问题
I am running a large distributed Tensorflow model in google cloud ML engine. I want to use machines with GPUs. My graph consists of two main the parts the input/data reader function and the computation part.
I wish to place variables in the PS task, the input part in the CPU and the computation part on the GPU.
The function tf.train.replica_device_setter
automatically places variables in the PS server.
This is what my code looks like:
with tf.device(tf.train.replica_device_setter(cluster=cluster_spec)):
input_tensors = model.input_fn(...)
output_tensors = model.model_fn(input_tensors, ...)
Is it possible to use tf.device()
together with replica_device_setter()
as in:
with tf.device(tf.train.replica_device_setter(cluster=cluster_spec)):
with tf.device('/cpu:0')
input_tensors = model.input_fn(...)
with tf.device('/gpu:0')
tensor_dict = model.model_fn(input_tensors, ...)

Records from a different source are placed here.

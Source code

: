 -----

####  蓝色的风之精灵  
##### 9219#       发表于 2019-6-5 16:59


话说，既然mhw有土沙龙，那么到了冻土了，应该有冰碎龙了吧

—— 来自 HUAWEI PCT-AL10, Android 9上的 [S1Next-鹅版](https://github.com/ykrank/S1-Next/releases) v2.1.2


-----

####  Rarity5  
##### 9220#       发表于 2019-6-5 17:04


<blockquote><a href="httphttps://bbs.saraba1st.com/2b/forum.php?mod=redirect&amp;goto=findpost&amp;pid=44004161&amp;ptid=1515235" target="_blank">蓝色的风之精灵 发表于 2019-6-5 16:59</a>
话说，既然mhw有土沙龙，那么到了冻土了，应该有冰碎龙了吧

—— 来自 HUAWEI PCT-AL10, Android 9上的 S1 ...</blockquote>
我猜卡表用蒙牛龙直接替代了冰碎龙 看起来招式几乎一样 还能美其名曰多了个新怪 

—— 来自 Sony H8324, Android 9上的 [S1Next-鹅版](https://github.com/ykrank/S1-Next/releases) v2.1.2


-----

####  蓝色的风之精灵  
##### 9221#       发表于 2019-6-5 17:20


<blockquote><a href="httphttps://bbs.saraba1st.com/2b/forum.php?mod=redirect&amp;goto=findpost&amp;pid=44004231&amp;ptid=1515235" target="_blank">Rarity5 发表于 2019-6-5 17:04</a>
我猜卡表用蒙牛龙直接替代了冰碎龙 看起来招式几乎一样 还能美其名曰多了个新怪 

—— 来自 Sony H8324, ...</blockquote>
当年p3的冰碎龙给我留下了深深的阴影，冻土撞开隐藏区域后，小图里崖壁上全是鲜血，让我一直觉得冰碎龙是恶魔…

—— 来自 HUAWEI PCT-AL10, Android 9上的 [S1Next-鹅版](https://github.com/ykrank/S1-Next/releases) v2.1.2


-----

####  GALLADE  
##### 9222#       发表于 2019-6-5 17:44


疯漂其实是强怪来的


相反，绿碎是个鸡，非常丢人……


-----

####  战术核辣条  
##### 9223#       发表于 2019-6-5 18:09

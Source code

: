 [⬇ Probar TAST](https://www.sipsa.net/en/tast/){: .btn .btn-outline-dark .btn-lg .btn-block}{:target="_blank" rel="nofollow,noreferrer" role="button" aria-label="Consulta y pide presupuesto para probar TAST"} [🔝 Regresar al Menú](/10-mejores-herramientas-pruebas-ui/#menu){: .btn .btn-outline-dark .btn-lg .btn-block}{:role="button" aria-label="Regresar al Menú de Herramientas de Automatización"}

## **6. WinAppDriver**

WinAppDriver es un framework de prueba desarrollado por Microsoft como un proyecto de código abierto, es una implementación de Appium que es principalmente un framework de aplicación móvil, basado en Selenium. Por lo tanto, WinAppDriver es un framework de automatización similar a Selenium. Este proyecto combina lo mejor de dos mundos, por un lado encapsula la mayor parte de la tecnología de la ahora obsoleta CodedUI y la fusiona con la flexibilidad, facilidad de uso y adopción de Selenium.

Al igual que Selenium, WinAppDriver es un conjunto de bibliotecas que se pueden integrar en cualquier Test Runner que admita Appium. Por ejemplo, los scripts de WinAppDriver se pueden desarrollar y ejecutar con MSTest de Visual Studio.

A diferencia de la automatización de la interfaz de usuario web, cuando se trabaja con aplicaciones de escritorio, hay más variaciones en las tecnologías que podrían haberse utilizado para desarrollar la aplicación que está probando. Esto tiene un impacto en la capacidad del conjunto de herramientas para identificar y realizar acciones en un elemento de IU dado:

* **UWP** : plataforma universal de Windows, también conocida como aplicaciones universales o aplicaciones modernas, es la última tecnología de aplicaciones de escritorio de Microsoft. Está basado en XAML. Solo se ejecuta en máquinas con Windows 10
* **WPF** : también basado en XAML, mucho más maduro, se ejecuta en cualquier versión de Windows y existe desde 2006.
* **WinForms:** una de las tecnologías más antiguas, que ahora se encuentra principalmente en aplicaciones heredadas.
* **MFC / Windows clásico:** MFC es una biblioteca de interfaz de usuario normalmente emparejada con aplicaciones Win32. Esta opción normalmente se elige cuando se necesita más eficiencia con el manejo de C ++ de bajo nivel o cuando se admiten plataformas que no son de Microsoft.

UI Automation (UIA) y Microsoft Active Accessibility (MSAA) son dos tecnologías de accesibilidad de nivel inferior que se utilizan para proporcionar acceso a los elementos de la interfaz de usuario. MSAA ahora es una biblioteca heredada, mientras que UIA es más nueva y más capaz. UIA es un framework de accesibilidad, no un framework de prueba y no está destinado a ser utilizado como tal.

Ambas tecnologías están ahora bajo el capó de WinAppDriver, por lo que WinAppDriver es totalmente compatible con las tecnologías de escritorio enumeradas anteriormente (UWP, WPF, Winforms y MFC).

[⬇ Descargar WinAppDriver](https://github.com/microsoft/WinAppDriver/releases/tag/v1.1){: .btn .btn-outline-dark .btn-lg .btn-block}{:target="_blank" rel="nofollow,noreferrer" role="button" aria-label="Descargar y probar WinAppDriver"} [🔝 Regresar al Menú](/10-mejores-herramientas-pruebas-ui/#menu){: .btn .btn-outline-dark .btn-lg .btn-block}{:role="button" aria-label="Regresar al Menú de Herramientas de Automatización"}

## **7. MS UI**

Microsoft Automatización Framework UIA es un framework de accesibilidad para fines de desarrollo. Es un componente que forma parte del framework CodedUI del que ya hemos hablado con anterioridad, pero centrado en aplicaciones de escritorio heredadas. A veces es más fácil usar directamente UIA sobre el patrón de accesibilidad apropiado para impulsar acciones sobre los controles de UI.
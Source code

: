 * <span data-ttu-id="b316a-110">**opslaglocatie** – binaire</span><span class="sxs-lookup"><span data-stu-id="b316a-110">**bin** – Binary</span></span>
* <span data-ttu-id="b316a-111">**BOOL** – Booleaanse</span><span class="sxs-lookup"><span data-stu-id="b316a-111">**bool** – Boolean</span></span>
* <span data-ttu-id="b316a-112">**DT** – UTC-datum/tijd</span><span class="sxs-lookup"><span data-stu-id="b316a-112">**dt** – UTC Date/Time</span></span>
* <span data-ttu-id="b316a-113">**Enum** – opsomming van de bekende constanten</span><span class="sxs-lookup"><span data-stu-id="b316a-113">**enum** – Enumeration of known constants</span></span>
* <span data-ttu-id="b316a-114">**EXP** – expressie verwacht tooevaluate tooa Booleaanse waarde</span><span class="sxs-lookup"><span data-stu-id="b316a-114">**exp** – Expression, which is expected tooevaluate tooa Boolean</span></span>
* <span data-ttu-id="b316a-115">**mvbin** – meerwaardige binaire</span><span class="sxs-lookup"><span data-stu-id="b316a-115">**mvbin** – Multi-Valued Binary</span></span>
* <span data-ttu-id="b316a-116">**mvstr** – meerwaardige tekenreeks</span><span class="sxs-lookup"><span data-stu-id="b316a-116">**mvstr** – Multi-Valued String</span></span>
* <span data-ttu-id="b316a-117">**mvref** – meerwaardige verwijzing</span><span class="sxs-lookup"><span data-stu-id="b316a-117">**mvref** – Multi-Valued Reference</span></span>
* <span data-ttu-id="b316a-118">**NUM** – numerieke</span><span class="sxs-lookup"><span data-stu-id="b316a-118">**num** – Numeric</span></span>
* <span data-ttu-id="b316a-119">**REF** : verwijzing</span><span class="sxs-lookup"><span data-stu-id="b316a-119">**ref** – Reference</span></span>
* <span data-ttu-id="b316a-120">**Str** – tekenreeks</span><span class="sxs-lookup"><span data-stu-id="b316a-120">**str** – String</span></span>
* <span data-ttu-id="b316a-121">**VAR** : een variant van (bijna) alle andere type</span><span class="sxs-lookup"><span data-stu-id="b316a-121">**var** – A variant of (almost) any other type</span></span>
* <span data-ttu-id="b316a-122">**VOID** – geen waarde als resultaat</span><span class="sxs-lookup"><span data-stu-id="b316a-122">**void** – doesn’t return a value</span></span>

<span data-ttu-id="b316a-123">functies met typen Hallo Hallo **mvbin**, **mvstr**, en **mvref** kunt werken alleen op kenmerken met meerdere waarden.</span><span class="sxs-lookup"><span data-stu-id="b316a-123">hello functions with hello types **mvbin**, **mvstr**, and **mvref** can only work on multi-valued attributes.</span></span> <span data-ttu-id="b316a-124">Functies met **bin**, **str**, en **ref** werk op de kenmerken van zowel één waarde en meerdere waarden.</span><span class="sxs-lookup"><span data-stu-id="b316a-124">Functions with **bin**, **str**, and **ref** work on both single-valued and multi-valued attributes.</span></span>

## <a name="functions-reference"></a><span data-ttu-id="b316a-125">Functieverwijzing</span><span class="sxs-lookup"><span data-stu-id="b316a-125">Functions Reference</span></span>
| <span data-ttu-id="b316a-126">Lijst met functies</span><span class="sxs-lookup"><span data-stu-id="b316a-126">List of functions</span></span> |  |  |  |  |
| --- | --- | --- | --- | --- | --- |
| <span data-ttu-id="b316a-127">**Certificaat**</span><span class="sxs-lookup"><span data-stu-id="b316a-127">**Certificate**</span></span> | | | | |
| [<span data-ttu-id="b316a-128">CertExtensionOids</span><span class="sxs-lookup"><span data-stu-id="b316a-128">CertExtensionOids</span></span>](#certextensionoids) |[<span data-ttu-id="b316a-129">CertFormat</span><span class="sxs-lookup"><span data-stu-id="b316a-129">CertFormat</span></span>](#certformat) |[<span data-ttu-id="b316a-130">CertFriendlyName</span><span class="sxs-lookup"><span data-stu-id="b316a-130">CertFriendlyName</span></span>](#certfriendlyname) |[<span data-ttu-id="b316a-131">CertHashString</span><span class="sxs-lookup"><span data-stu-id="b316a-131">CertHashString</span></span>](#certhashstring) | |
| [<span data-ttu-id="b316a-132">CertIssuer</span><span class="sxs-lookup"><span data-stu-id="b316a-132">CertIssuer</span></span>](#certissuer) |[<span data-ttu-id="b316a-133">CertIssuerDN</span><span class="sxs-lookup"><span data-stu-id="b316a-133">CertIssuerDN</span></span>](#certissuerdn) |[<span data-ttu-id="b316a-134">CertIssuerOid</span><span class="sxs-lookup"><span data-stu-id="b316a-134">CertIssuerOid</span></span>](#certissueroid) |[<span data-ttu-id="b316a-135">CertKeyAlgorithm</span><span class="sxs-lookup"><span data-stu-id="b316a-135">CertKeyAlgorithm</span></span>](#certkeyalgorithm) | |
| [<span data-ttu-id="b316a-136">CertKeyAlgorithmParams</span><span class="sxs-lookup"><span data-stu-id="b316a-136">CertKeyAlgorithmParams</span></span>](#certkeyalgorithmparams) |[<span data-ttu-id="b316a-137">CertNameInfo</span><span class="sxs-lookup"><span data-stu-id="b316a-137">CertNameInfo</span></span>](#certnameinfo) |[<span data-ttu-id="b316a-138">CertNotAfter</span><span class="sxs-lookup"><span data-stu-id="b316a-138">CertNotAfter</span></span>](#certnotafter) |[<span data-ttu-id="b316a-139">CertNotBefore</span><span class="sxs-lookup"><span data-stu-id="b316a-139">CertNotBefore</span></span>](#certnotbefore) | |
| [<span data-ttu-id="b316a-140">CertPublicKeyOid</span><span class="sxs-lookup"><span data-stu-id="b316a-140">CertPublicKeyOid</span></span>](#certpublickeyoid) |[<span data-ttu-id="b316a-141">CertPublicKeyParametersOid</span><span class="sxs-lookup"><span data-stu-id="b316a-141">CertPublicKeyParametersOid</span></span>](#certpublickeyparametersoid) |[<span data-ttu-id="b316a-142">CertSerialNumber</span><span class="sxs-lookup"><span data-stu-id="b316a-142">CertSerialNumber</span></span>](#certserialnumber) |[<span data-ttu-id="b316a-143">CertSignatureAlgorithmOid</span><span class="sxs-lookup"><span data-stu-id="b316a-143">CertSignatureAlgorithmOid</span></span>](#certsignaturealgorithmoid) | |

Will the replica_divice_setter()
be overridden and variables not placed in the PS server?
Furthermore, since the device names in the cluster are something like job:master/replica:0/task:0/gpu:0
how do I say to Tensorflow tf.device(whatever/gpu:0)
?
回答1:
Any operations, beyond variables, in the tf.train.replica_device_setter block are automatically pinned to "/job:worker"
, which will default to the first device managed by the first task in the "worker" job.
You can pin them to another device (or task) by using embedded device block:
with tf.device(tf.train.replica_device_setter(ps_tasks=2, ps_device="/job:ps",
worker_device="/job:worker")):
v1 = tf.Variable(1., name="v1") # pinned to /job:ps/task:0 (defaults to /cpu:0)
v2 = tf.Variable(2., name="v2") # pinned to /job:ps/task:1 (defaults to /cpu:0)
v3 = tf.Variable(3., name="v3") # pinned to /job:ps/task:0 (defaults to /cpu:0)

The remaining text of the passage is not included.